I am trying to build an SQL query on an omekaS database to extract books with a specific title and date.
In this system, the table holding the values is called value
, and the relevant attributes are as so :
value
-id (pk)
-resource_id
-type (int)
-value
The resource_Id
is the identifier through the db
Value is one field; like the book "Moby Dick" written in 1822 (random date) would look like this in db. Type tells us what is it (arbitrarily, 1
is titles and 2
is publishing year)
Id | resource_id | type | value |
---|---|---|---|
1 | 1 | 1 | Moby dick |
2 | 1 | 2 | 1822 |
I need to take all books with a certain title, published in a set of years
Basically
Select all the columns from value
Where value is a title and of type title
And value is in a set of years
And with all these having the same resource_id
I get lost, and I have no idea how to do this.
What would be the best way?
Thanks
CodePudding user response:
If you need to check more types, you can check with AND EXISTS (SELECT 1 FROM ...WHERE type = 3 AND ...)
if the conditions are met
I renemd the table name, it is confusing to use cloumn names and table names with identical names.

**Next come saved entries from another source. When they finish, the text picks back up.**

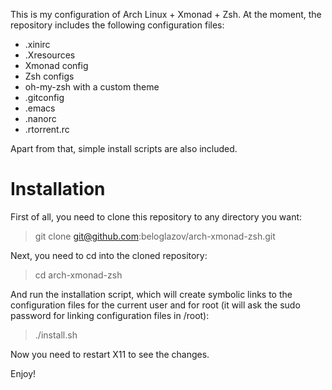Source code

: This is my configuration of Arch Linux + Xmonad + Zsh. At the moment, the repository includes the following configuration files:

 * .xinirc
 * .Xresources
 * Xmonad config
 * Zsh configs
 * oh-my-zsh with a custom theme
 * .gitconfig
 * .emacs
 * .nanorc
 * .rtorrent.rc

Apart from that, simple install scripts are also included.

# Installation

First of all, you need to clone this repository to any directory you want:

> git clone git@github.com:beloglazov/arch-xmonad-zsh.git

Next, you need to cd into the cloned repository:

> cd arch-xmonad-zsh

And run the installation script, which will create symbolic links to the configuration files for the current user and for root (it will ask the sudo password for linking configuration files in /root):

> ./install.sh

Now you need to restart X11 to see the changes.


Enjoy!
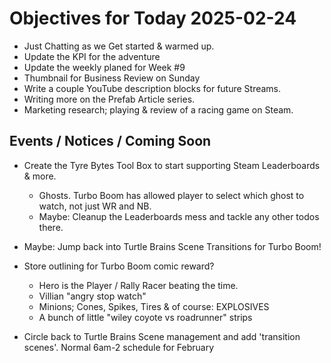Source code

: # Objectives for Today 2025-02-24

- Just Chatting as we Get started & warmed up.
- Update the KPI for the adventure
- Update the weekly planed for Week #9
- Thumbnail for Business Review on Sunday
- Write a couple YouTube description blocks for future Streams.
- Writing more on the Prefab Article series.
- Marketing research; playing & review of a racing game on Steam.
  
## Events / Notices / Coming Soon


- Create the Tyre Bytes Tool Box to start supporting Steam Leaderboards & more.
  - Ghosts. Turbo Boom has allowed player to select which ghost to watch, not just WR and NB.
  - Maybe: Cleanup the Leaderboards mess and tackle any other todos there.

- Maybe: Jump back into Turtle Brains Scene Transitions for Turbo Boom!
  
- Store outlining for Turbo Boom comic reward?
  - Hero is the Player / Rally Racer beating the time.
  - Villian "angry stop watch"
  - Minions; Cones, Spikes, Tires & of course: EXPLOSIVES
  - A bunch of little "wiley coyote vs roadrunner" strips
  
- Circle back to Turtle Brains Scene management and add 'transition scenes'.
Normal 6am-2 schedule for February
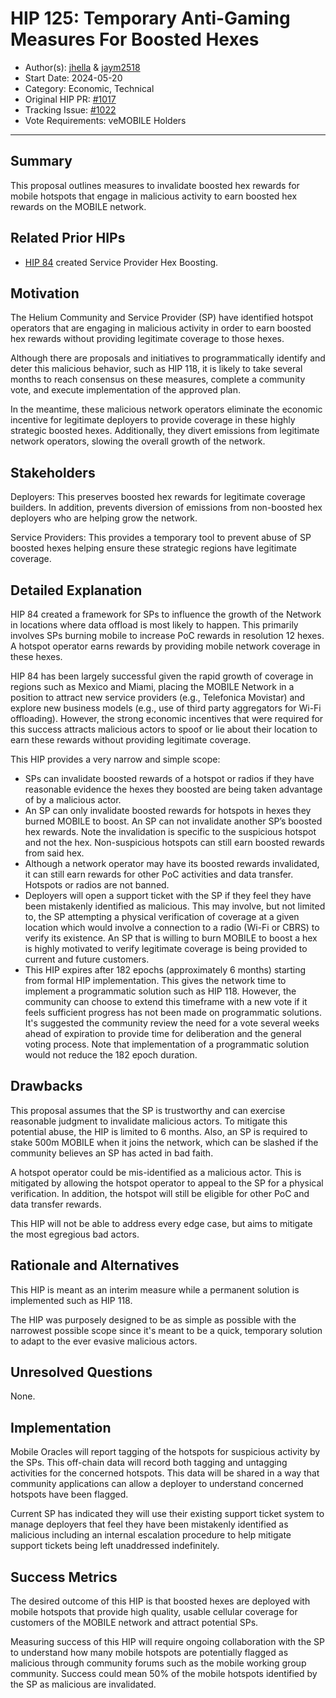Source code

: # HIP 125: Temporary Anti-Gaming Measures For Boosted Hexes

- Author(s): [jhella](https://github.com/jhella) & [jaym2518](https://github.com/jaym2518)
- Start Date: 2024-05-20
- Category: Economic, Technical
- Original HIP PR: [#1017](https://github.com/helium/HIP/pull/1017)
- Tracking Issue: [#1022](https://github.com/helium/HIP/issues/1022)
- Vote Requirements: veMOBILE Holders

---

## Summary

This proposal outlines measures to invalidate boosted hex rewards for mobile hotspots that engage in malicious activity to earn boosted hex rewards on the MOBILE network.

## Related Prior HIPs

- [HIP 84](https://github.com/helium/HIP/blob/main/0084-service-provider-hex-boosting.md) created Service Provider Hex Boosting.

## Motivation

The Helium Community and Service Provider (SP) have identified hotspot operators that are engaging in malicious activity in order to earn boosted hex rewards without providing legitimate coverage to those hexes.

Although there are proposals and initiatives to programmatically identify and deter this malicious behavior, such as HIP 118, it is likely to take several months to reach consensus on these measures, complete a community vote, and execute implementation of the approved plan.

In the meantime, these malicious network operators eliminate the economic incentive for legitimate deployers to provide coverage in these highly strategic boosted hexes.  Additionally, they divert emissions from legitimate network operators, slowing the overall growth of the network.   

## Stakeholders

Deployers: This preserves boosted hex rewards for legitimate coverage builders.  In addition, prevents diversion of emissions from non-boosted hex deployers who are helping grow the network.

Service Providers: This provides a temporary tool to prevent abuse of SP boosted hexes helping ensure these strategic regions have legitimate coverage.  

## Detailed Explanation

HIP 84 created a framework for SPs to influence the growth of the Network in locations where data offload is most likely to happen.  This primarily involves SPs burning mobile to increase PoC rewards in resolution 12 hexes.  A hotspot operator earns rewards by providing mobile network coverage in these hexes.

HIP 84 has been largely successful given the rapid growth of coverage in regions such as Mexico and Miami, placing the MOBILE Network in a position to attract new service providers (e.g., Telefonica Movistar) and explore new business models (e.g., use of third party aggregators for Wi-Fi offloading).  However, the strong economic incentives that were required for this success attracts malicious actors to spoof or lie about their location to earn these rewards without providing legitimate coverage. 

This HIP provides a very narrow and simple scope:
- SPs can invalidate boosted rewards of a hotspot or radios if they have reasonable evidence the hexes they boosted are being taken advantage of by a malicious actor.
- An SP can only invalidate boosted rewards for hotspots in hexes they burned MOBILE to boost.  An SP can not invalidate another SP’s boosted hex rewards.  Note the invalidation is specific to the suspicious hotspot and not the hex.  Non-suspicious hotspots can still earn boosted rewards from said hex.
- Although a network operator may have its boosted rewards invalidated, it can still earn rewards for other PoC activities and data transfer.  Hotspots or radios are not banned.
- Deployers will open a support ticket with the SP if they feel they have been mistakenly identified as malicious.  This may involve, but not limited to, the SP attempting a physical verification of coverage at a given location which would involve a connection to a radio (Wi-Fi or CBRS) to verify its existence.  An SP that is willing to burn MOBILE to boost a hex is highly motivated to verify legitimate coverage is being provided to current and future customers.
- This HIP expires after 182 epochs (approximately 6 months) starting from formal HIP implementation. This gives the network time to implement a programmatic solution such as HIP 118.  However, the community can choose to extend this timeframe with a new vote if it feels sufficient progress has not been made on programmatic solutions.  It's suggested the community review the need for a vote several weeks ahead of expiration to provide time for deliberation and the general voting process.  Note that implementation of a programmatic solution would not reduce the 182 epoch duration. 

## Drawbacks

This proposal assumes that the SP is trustworthy and can exercise reasonable judgment to invalidate malicious actors. To mitigate this potential abuse, the HIP is limited to 6 months.  Also, an SP is required to stake 500m MOBILE when it joins the network, which can be slashed if the community believes an SP has acted in bad faith.

A hotspot operator could be mis-identified as a malicious actor.  This is mitigated by allowing the hotspot operator to appeal to the SP for a physical verification.  In addition, the hotspot will still be eligible for other PoC and data transfer rewards.

This HIP will not be able to address every edge case, but aims to mitigate the most egregious bad actors.

## Rationale and Alternatives

This HIP is meant as an interim measure while a permanent solution is implemented such as HIP 118.

The HIP was purposely designed to be as simple as possible with the narrowest possible scope since it's meant to be a quick, temporary solution to adapt to the ever evasive malicious actors.

## Unresolved Questions

None.

## Implementation

Mobile Oracles will report tagging of the hotspots for suspicious activity by the SPs.  This off-chain data will record both tagging and untagging activities for the concerned hotspots. This data will be shared in a way that community applications can allow a deployer to understand concerned hotspots have been flagged.

Current SP has indicated they will use their existing support ticket system to manage deployers that feel they have been mistakenly identified as malicious including an internal escalation procedure to help mitigate support tickets being left unaddressed indefinitely.

## Success Metrics

The desired outcome of this HIP is that boosted hexes are deployed with mobile hotspots that provide high quality, usable cellular coverage for customers of the MOBILE network and attract potential SPs.

Measuring success of this HIP will require ongoing collaboration with the SP to understand how many mobile hotspots are potentially flagged as malicious through community forums such as the mobile working group community.  Success could mean 50% of the mobile hotspots identified by the SP as malicious are invalidated.
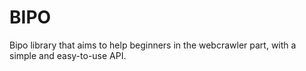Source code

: # BIPO
Bipo library that aims to help beginners in the webcrawler part, with a simple and easy-to-use API.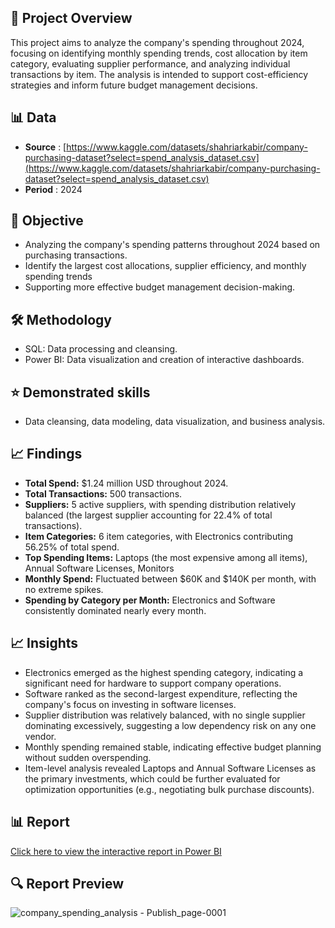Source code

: 
## 📌 Project Overview
This project aims to analyze the company's spending throughout 2024, focusing on identifying monthly spending trends, cost allocation by item category, evaluating supplier performance, and analyzing individual transactions by item. The analysis is intended to support cost-efficiency strategies and inform future budget management decisions.

## 📊 Data
* **Source**          : [https://www.kaggle.com/datasets/shahriarkabir/company-purchasing-dataset?select=spend_analysis_dataset.csv](https://www.kaggle.com/datasets/shahriarkabir/company-purchasing-dataset?select=spend_analysis_dataset.csv)<br>
* **Period**          : 2024<br>

## 🎯 Objective
* Analyzing the company's spending patterns throughout 2024 based on purchasing transactions.
* Identify the largest cost allocations, supplier efficiency, and monthly spending trends
* Supporting more effective budget management decision-making.

## 🛠️ Methodology
* SQL: Data processing and cleansing.
* Power BI: Data visualization and creation of interactive dashboards.

## ⭐ Demonstrated skills
* Data cleansing, data modeling, data visualization, and business analysis.

## 📈 Findings 
* **Total Spend:** $1.24 million USD throughout 2024.
* **Total Transactions:** 500 transactions.
* **Suppliers:** 5 active suppliers, with spending distribution relatively balanced (the largest supplier accounting for 22.4% of total transactions).
* **Item Categories:** 6 item categories, with Electronics contributing 56.25% of total spend.
* **Top Spending Items:** Laptops (the most expensive among all items), Annual Software Licenses, Monitors
* **Monthly Spend:** Fluctuated between $60K and $140K per month, with no extreme spikes.
* **Spending by Category per Month:** Electronics and Software consistently dominated nearly every month.

## 📈 Insights
* Electronics emerged as the highest spending category, indicating a significant need for hardware to support company operations.
* Software ranked as the second-largest expenditure, reflecting the company's focus on investing in software licenses.
* Supplier distribution was relatively balanced, with no single supplier dominating excessively, suggesting a low dependency risk on any one vendor.
* Monthly spending remained stable, indicating effective budget planning without sudden overspending.
* Item-level analysis revealed Laptops and Annual Software Licenses as the primary investments, which could be further evaluated for optimization opportunities (e.g., negotiating bulk purchase discounts).



## 📊 Report
[Click here to view the interactive report in Power BI](https://app.powerbi.com/reportEmbed?reportId=694c7285-8bad-4036-870b-93a1cbacbc5e&autoAuth=true&ctid=ba657883-8e76-43e4-8134-c0d580d5fdea)

## 🔍 Report Preview
![company_spending_analysis - Publish_page-0001](https://github.com/user-attachments/assets/4d4f46ec-d46e-4c8b-9f62-e4324fe2dda1)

CREATE TABLE books ( `Id` INTEGER, `resource_id` INTEGER, `type` INTEGER, `value` VARCHAR(20) ); INSERT INTO books (`Id`, `resource_id`, `type`, `value`) VALUES ('1', '1', '1', 'Moby Dick'), ('2', '1', '2', '1822');
SELECT `resource_id`, `value` FROM books WHERE `type` = 1 AND `resource_id` IN (SELECT `resource_id` FROM books WHERE `type`= 2 AND `value` IN ('1822','1984'))
resource_id | value ----------: | :-------- 1 | Moby Dick
db<>fiddle here
And if you want to have them in a row
SELECT b1.`resource_id`, b1.`value` , b2.`value` FROM books b1 INNER JOIN books b2 ON b1.`resource_id` = b2.`resource_id` and b2.`type`= 2 WHERE b1. `type` = 1 ANd b1.`resource_id` IN (SELECT `resource_id` FROM books WHERE `type`= 2 AND `value` IN ('1822','1984'))
resource_id | value | value ----------: | :-------- | :---- 1 | Moby Dick | 1822
db<>fiddle here
CodePudding user response:
should be a simple self-join. The where clause of one table has common ID to the second instance on the second filtering criteria.
select
v1.resource_id,
v1.value Title,
v2.value YearPublished
from
Value v1
Join Value v2
on v2.type = 2
AND v2.value in ( 1822, 1835, 1912 )
AND v1.resource_id = v2.resource_id
where
v1.type = 1
v1.value = 'Moby Dick'
I would have a composite index on your table on (type, value, resource_id) instead of individual indexes on each column
Now lets look at what this is doing. If you look at the very BASIC part of the query as it only pertains to the "v1" alias, it is looking for the type = 1 (representing the title), AND the value is the name of the book of interest. You probably get that easy enough.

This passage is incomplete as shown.